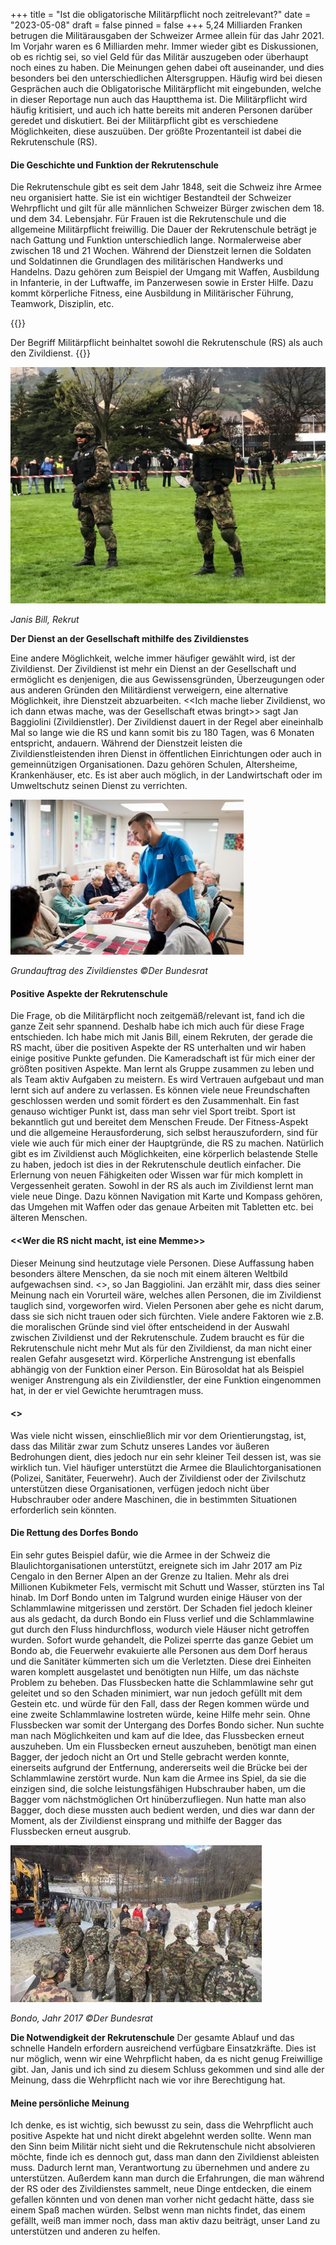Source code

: +++
title = "Ist die obligatorische Militärpflicht noch zeitrelevant?"
date = "2023-05-08"
draft = false
pinned = false
+++
5,24 Milliarden Franken betrugen die Militärausgaben der Schweizer Armee allein für das Jahr 2021. Im Vorjahr waren es 6 Milliarden mehr. Immer wieder gibt es Diskussionen, ob es richtig sei, so viel Geld für das Militär auszugeben oder überhaupt noch eines zu haben. Die Meinungen gehen dabei oft auseinander, und dies besonders bei den unterschiedlichen Altersgruppen. Häufig wird bei diesen Gesprächen auch die Obligatorische Militärpflicht mit eingebunden, welche in dieser Reportage nun auch das Hauptthema ist. Die Militärpflicht wird häufig kritisiert, und auch ich hatte bereits mit anderen Personen darüber geredet und diskutiert. Bei der Militärpflicht gibt es verschiedene Möglichkeiten, diese auszuüben. Der größte Prozentanteil ist dabei die Rekrutenschule (RS).

#### **Die Geschichte und Funktion der Rekrutenschule**

Die Rekrutenschule gibt es seit dem Jahr 1848, seit die Schweiz ihre Armee neu organisiert hatte. Sie ist ein wichtiger Bestandteil der Schweizer Wehrpflicht und gilt für alle männlichen Schweizer Bürger zwischen dem 18. und dem 34. Lebensjahr. Für Frauen ist die Rekrutenschule und die allgemeine Militärpflicht freiwillig. Die Dauer der Rekrutenschule beträgt je nach Gattung und Funktion unterschiedlich lange. Normalerweise aber zwischen 18 und 21 Wochen. Während der Dienstzeit lernen die Soldaten und Soldatinnen die Grundlagen des militärischen Handwerks und Handelns. Dazu gehören zum Beispiel der Umgang mit Waffen, Ausbildung in Infanterie, in der Luftwaffe, im Panzerwesen sowie in Erster Hilfe. Dazu kommt körperliche Fitness, eine Ausbildung in Militärischer Führung, Teamwork, Disziplin, etc.

{{<box>}}

Der Begriff Militärpflicht beinhaltet sowohl die Rekrutenschule (RS) als auch den Zivildienst.
{{</box>}}

![](whatsapp-bild-2023-05-08-um-06.45.24.jpg)

*Janis Bill, Rekrut*

**Der Dienst an der Gesellschaft mithilfe des Zivildienstes**

Eine andere Möglichkeit, welche immer häufiger gewählt wird, ist der Zivildienst. Der Zivildienst ist mehr ein Dienst an der Gesellschaft und ermöglicht es denjenigen, die aus Gewissensgründen, Überzeugungen oder aus anderen Gründen den Militärdienst verweigern, eine alternative Möglichkeit, ihre Dienstzeit abzuarbeiten. <<Ich mache lieber Zivildienst, wo ich dann etwas mache, was der Gesellschaft etwas bringt>> sagt Jan Baggiolini (Zivildienstler). Der Zivildienst dauert in der Regel aber eineinhalb Mal so lange wie die RS und kann somit bis zu 180 Tagen, was 6 Monaten entspricht, andauern. Während der Dienstzeit leisten die Zivildienstleistenden ihren Dienst in öffentlichen Einrichtungen oder auch in gemeinnützigen Organisationen. Dazu gehören Schulen, Altersheime, Krankenhäuser, etc. Es ist aber auch möglich, in der Landwirtschaft oder im Umweltschutz seinen Dienst zu verrichten.

![](whatsapp-bild-2023-05-08-um-08.50.32.jpg)

*Grundauftrag des Zivildienstes                                                                                                                               ©Der Bundesrat*

#### **Positive Aspekte der Rekrutenschule**

Die Frage, ob die Militärpflicht noch zeitgemäß/relevant ist, fand ich die ganze Zeit sehr spannend. Deshalb habe ich mich auch für diese Frage entschieden. Ich habe mich mit Janis Bill, einem Rekruten, der gerade die RS macht, über die positiven Aspekte der RS unterhalten und wir haben einige positive Punkte gefunden. Die Kameradschaft ist für mich einer der größten positiven Aspekte. Man lernt als Gruppe zusammen zu leben und als Team aktiv Aufgaben zu meistern. Es wird Vertrauen aufgebaut und man lernt sich auf andere zu verlassen. Es können viele neue Freundschaften geschlossen werden und somit fördert es den Zusammenhalt. Ein fast genauso wichtiger Punkt ist, dass man sehr viel Sport treibt. Sport ist bekanntlich gut und bereitet dem Menschen Freude. Der Fitness-Aspekt und die allgemeine Herausforderung, sich selbst herauszufordern, sind für viele wie auch für mich einer der Hauptgründe, die RS zu machen. Natürlich gibt es im Zivildienst auch Möglichkeiten, eine körperlich belastende Stelle zu haben, jedoch ist dies in der Rekrutenschule deutlich einfacher. Die Erlernung von neuen Fähigkeiten oder Wissen war für mich komplett in Vergessenheit geraten. Sowohl in der RS als auch im Zivildienst lernt man viele neue Dinge. Dazu können Navigation mit Karte und Kompass gehören, das Umgehen mit Waffen oder das genaue Arbeiten mit Tabletten etc. bei älteren Menschen.

#### **<<Wer die RS nicht macht, ist eine Memme>>**

Dieser Meinung sind heutzutage viele Personen. Diese Auffassung haben besonders ältere Menschen, da sie noch mit einem älteren Weltbild aufgewachsen sind. <<In dieser Aussage sehe ich gar keinen Punk>>, so Jan Baggiolini. Jan erzählt mir, dass dies seiner Meinung nach ein Vorurteil wäre, welches allen Personen, die im Zivildienst tauglich sind, vorgeworfen wird. Vielen Personen aber gehe es nicht darum, dass sie sich nicht trauen oder sich fürchten. Viele andere Faktoren wie z.B. die moralischen Gründe sind viel öfter entscheidend in der Auswahl zwischen Zivildienst und der Rekrutenschule. Zudem braucht es für die Rekrutenschule nicht mehr Mut als für den Zivildienst, da man nicht einer realen Gefahr ausgesetzt wird. Körperliche Anstrengung ist ebenfalls abhängig von der Funktion einer Person. Ein Bürosoldat hat als Beispiel weniger Anstrengung als ein Zivildienstler, der eine Funktion eingenommen hat, in der er viel Gewichte herumtragen muss.

#### **<<Alles nur Kriegstreiber>>**

Was viele nicht wissen, einschließlich mir vor dem Orientierungstag, ist, dass das Militär zwar zum Schutz unseres Landes vor äußeren Bedrohungen dient, dies jedoch nur ein sehr kleiner Teil dessen ist, was sie wirklich tun. Viel häufiger unterstützt die Armee die Blaulichtorganisationen (Polizei, Sanitäter, Feuerwehr). Auch der Zivildienst oder der Zivilschutz unterstützen diese Organisationen, verfügen jedoch nicht über Hubschrauber oder andere Maschinen, die in bestimmten Situationen erforderlich sein könnten.

#### **Die Rettung des Dorfes Bondo**

Ein sehr gutes Beispiel dafür, wie die Armee in der Schweiz die Blaulichtorganisationen unterstützt, ereignete sich im Jahr 2017 am Piz Cengalo in den Berner Alpen an der Grenze zu Italien. Mehr als drei Millionen Kubikmeter Fels, vermischt mit Schutt und Wasser, stürzten ins Tal hinab. Im Dorf Bondo unten im Talgrund wurden einige Häuser von der Schlammlawine mitgerissen und zerstört. Der Schaden fiel jedoch kleiner aus als gedacht, da durch Bondo ein Fluss verlief und die Schlammlawine gut durch den Fluss hindurchfloss, wodurch viele Häuser nicht getroffen wurden. Sofort wurde gehandelt, die Polizei sperrte das ganze Gebiet um Bondo ab, die Feuerwehr evakuierte alle Personen aus dem Dorf heraus und die Sanitäter kümmerten sich um die Verletzten. Diese drei Einheiten waren komplett ausgelastet und benötigten nun Hilfe, um das nächste Problem zu beheben. Das Flussbecken hatte die Schlammlawine sehr gut geleitet und so den Schaden minimiert, war nun jedoch gefüllt mit dem Gestein etc. und würde für den Fall, dass der Regen kommen würde und eine zweite Schlammlawine lostreten würde, keine Hilfe mehr sein. Ohne Flussbecken war somit der Untergang des Dorfes Bondo sicher. Nun suchte man nach Möglichkeiten und kam auf die Idee, das Flussbecken erneut auszuheben. Um ein Flussbecken erneut auszuheben, benötigt man einen Bagger, der jedoch nicht an Ort und Stelle gebracht werden konnte, einerseits aufgrund der Entfernung, andererseits weil die Brücke bei der Schlammlawine zerstört wurde. Nun kam die Armee ins Spiel, da sie die einzigen sind, die solche leistungsfähigen Hubschrauber haben, um die Bagger vom nächstmöglichen Ort hinüberzufliegen. Nun hatte man also Bagger, doch diese mussten auch bedient werden, und dies war dann der Moment, als der Zivildienst einsprang und mithilfe der Bagger das Flussbecken erneut ausgrub.

![](whatsapp-bild-2023-05-08-um-08.51.13.jpg)

*Bondo, Jahr 2017									                                                	                               ©Der Bundesrat*	

**Die Notwendigkeit der Rekrutenschule**
Der gesamte Ablauf und das schnelle Handeln erfordern ausreichend verfügbare Einsatzkräfte. Dies ist nur möglich, wenn wir eine Wehrpflicht haben, da es nicht genug Freiwillige gibt. Jan, Janis und ich sind zu diesem Schluss gekommen und sind alle der Meinung, dass die Wehrpflicht nach wie vor ihre Berechtigung hat.

#### **Meine persönliche Meinung**

Ich denke, es ist wichtig, sich bewusst zu sein, dass die Wehrpflicht auch positive Aspekte hat und nicht direkt abgelehnt werden sollte. Wenn man den Sinn beim Militär nicht sieht und die Rekrutenschule nicht absolvieren möchte, finde ich es dennoch gut, dass man dann den Zivildienst ableisten muss. Dadurch lernt man, Verantwortung zu übernehmen und andere zu unterstützen. Außerdem kann man durch die Erfahrungen, die man während der RS oder des Zivildienstes sammelt, neue Dinge entdecken, die einem gefallen könnten und von denen man vorher nicht gedacht hätte, dass sie einem Spaß machen würden. Selbst wenn man nichts findet, das einem gefällt, weiß man immer noch, dass man aktiv dazu beiträgt, unser Land zu unterstützen und anderen zu helfen.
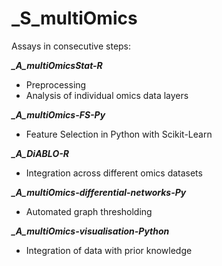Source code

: _S_multiOmics
=============

Assays in consecutive steps:

***_A_multiOmicsStat-R***
- Preprocessing
- Analysis of individual omics data layers  

***_A_multiOmics-FS-Py***
- Feature Selection in Python with Scikit-Learn
  
***_A_DiABLO-R***
- Integration across different omics datasets

***_A_multiOmics-differential-networks-Py***
- Automated graph thresholding

***_A_multiOmics-visualisation-Python***
- Integration of data with prior knowledge
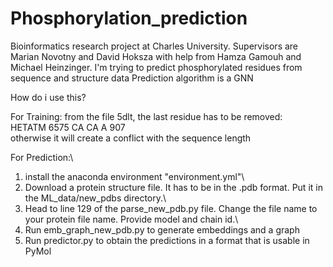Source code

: # Phosphorylation_prediction
Bioinformatics research project at Charles University. Supervisors are Marian Novotny and David Hoksza with help from Hamza Gamouh and Michael Heinzinger.
I'm trying to predict phosphorylated residues from sequence and structure data
Prediction algorithm is a GNN

How do i use this?

For Training:
from the file 5dlt, the last residue has to be removed:\
HETATM 6575 CA    CA A 907\
otherwise it will create a conflict with the sequence length

For Prediction:\
1. install the anaconda environment "environment.yml"\
2. Download a protein structure file. It has to be in the .pdb format. Put it in the ML_data/new_pdbs directory.\
3. Head to line 129 of the parse_new_pdb.py file. Change the file name to your protein file name. Provide model and chain id.\
4. Run emb_graph_new_pdb.py to generate embeddings and a graph
5. Run predictor.py to obtain the predictions in a format that is usable in PyMol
════════════════════
TASK DIRECTIONS:
When you find a line in the records that contains the word "Python", copy it.

EXERCISE RESULT:
- Feature Selection in Python with Scikit-Learn
***_A_multiOmics-visualisation-Python***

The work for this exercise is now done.